Canton, New York based anarchist Christian Exoo, aka "Antifash Gordon," has found himself in legal trouble this week after Daniel D'Ambly of New Jersey filed a federal lawsuit alleging that Exoo and other "antifa" members "doxed" him and subsequently engaged in racketeering, extortion, death threats, attacks on his car, and other criminal acts in order to get him fired from his job at the New York Daily News.
According to the lawsuit, Exoo "doxed" and organized an online mob against D'Ambly for putting up a flyer saying "It's Ok To Be White." Enablers of Exoo, such as Twitter (which allows his account to "dox" people and go after them despite violating the company's own Terms of Service) and his employer St Lawrence University are also named as defendants.
Not named in the lawsuit is a 501(c)(3) non-profit that pays Exoo to train and organize left-wing extremists to target people with this very behavior.
The organization, Social Movement Technologies Foundation Inc, led and operated by Hanah Roditi out of Bloomfield, Connecticut, lists Christian Exoo as a staff member specializing in Digital Security.
According the site's biography of Exoo, he is paid to teach "workshops on OSINT (Open Source Intelligence) investigations to activists monitoring the police and white supremacists/the far-right, and how to build that intelligence into social accountability campaigns."
On Twitter (@Antifashgordon), Exoo's biography doesn't hide what this really means "I expose fascists via #OSINT, get them fired, de-homed, kicked out of school, etc." He is being paid to dox and organize potentially criminal cyberstalking and harassment against police officers and nationalists.
Social Movement Technologies also employs another anarchist, Shane Burley, who is a member of the violent Portland-based group Rose City Antifa and is acquainted with Exoo.
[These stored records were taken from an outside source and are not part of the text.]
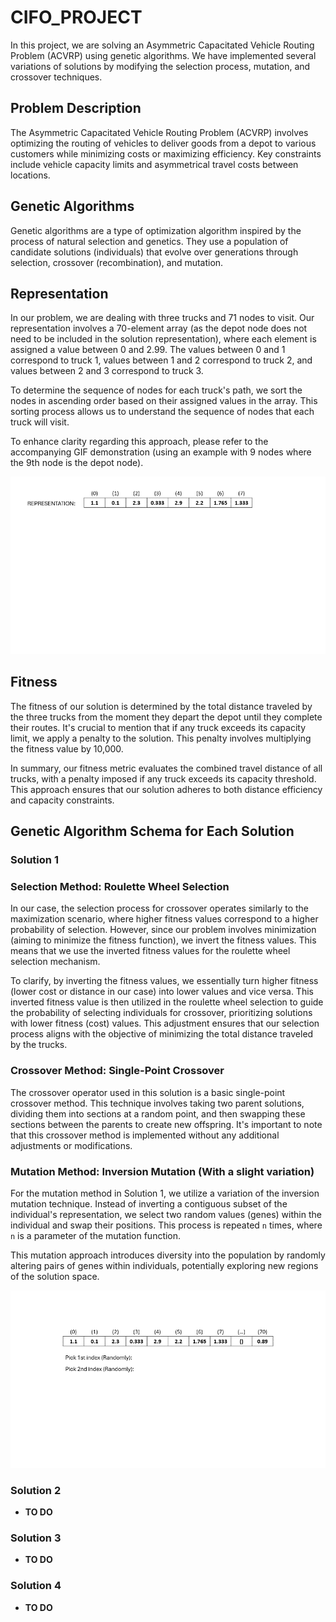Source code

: # CIFO_PROJECT

In this project, we are solving an Asymmetric Capacitated Vehicle Routing Problem (ACVRP) using genetic algorithms. We have implemented several variations of solutions by modifying the selection process, mutation, and crossover techniques.

## Problem Description
The Asymmetric Capacitated Vehicle Routing Problem (ACVRP) involves optimizing the routing of vehicles to deliver goods from a depot to various customers while minimizing costs or maximizing efficiency. Key constraints include vehicle capacity limits and asymmetrical travel costs between locations.

## Genetic Algorithms
Genetic algorithms are a type of optimization algorithm inspired by the process of natural selection and genetics. They use a population of candidate solutions (individuals) that evolve over generations through selection, crossover (recombination), and mutation.

## Representation
In our problem, we are dealing with three trucks and 71 nodes to visit. Our representation involves a 70-element array (as the depot node does not need to be included in the solution representation), where each element is assigned a value between 0 and 2.99. The values between 0 and 1 correspond to truck 1, values between 1 and 2 correspond to truck 2, and values between 2 and 3 correspond to truck 3.

To determine the sequence of nodes for each truck's path, we sort the nodes in ascending order based on their assigned values in the array. This sorting process allows us to understand the sequence of nodes that each truck will visit.

To enhance clarity regarding this approach, please refer to the accompanying GIF demonstration (using an example with 9 nodes where the 9th node is the depot node). 

![Representation Animation](Images/gif_2.gif)

## Fitness

The fitness of our solution is determined by the total distance traveled by the three trucks from the moment they depart the depot until they complete their routes. It's crucial to mention that if any truck exceeds its capacity limit, we apply a penalty to the solution. This penalty involves multiplying the fitness value by 10,000.

In summary, our fitness metric evaluates the combined travel distance of all trucks, with a penalty imposed if any truck exceeds its capacity threshold. This approach ensures that our solution adheres to both distance efficiency and capacity constraints.

## Genetic Algorithm Schema for Each Solution

### **Solution 1**
### Selection Method: Roulette Wheel Selection
In our case, the selection process for crossover operates similarly to the maximization scenario, where higher fitness values correspond to a higher probability of selection. However, since our problem involves minimization (aiming to minimize the fitness function), we invert the fitness values. This means that we use the inverted fitness values for the roulette wheel selection mechanism.

To clarify, by inverting the fitness values, we essentially turn higher fitness (lower cost or distance in our case) into lower values and vice versa. This inverted fitness value is then utilized in the roulette wheel selection to guide the probability of selecting individuals for crossover, prioritizing solutions with lower fitness (cost) values. This adjustment ensures that our selection process aligns with the objective of minimizing the total distance traveled by the trucks.

### Crossover Method: Single-Point Crossover
The crossover operator used in this solution is a basic single-point crossover method. This technique involves taking two parent solutions, dividing them into sections at a random point, and then swapping these sections between the parents to create new offspring. It's important to note that this crossover method is implemented without any additional adjustments or modifications.
### Mutation Method: Inversion Mutation (With a slight variation)

For the mutation method in Solution 1, we utilize a variation of the inversion mutation technique. Instead of inverting a contiguous subset of the individual's representation, we select two random values (genes) within the individual and swap their positions. This process is repeated `n` times, where `n` is a parameter of the mutation function.

This mutation approach introduces diversity into the population by randomly altering pairs of genes within individuals, potentially exploring new regions of the solution space.

![Mutation Animation](Images/gif_1.gif)

### Solution 2
- **TO DO**
### Solution 3
- **TO DO**
### Solution 4
- **TO DO**

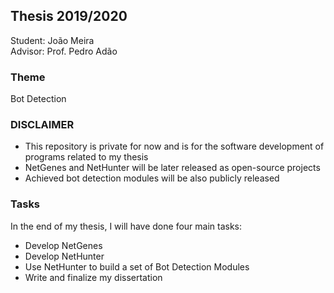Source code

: ## Thesis 2019/2020
Student: João Meira  
Advisor: Prof. Pedro Adão  

### Theme
Bot Detection  

### DISCLAIMER
- This repository is private for now and is for the software development of programs related to my thesis
- NetGenes and NetHunter will be later released as open-source projects
- Achieved bot detection modules will be also publicly released

### Tasks
In the end of my thesis, I will have done four main tasks:
- Develop NetGenes
- Develop NetHunter
- Use NetHunter to build a set of Bot Detection Modules
- Write and finalize my dissertation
The two men work as authors for another non-profit, TruthOut.org, and Burley often quotes Exoo as a source through his pseudonym.
A 990 form filed by Social Movement Technologies for 2018-19 show that their revenue more than tripled from the previous year to $330,704. A large chunk of this money went to CEO Hanah Roditi's compensation of $65,970, with the rest being spent on "webinars and coaching."
The massive, purportedly paid international staff listed on the website today suggests that the group's current revenues are significantly higher this year.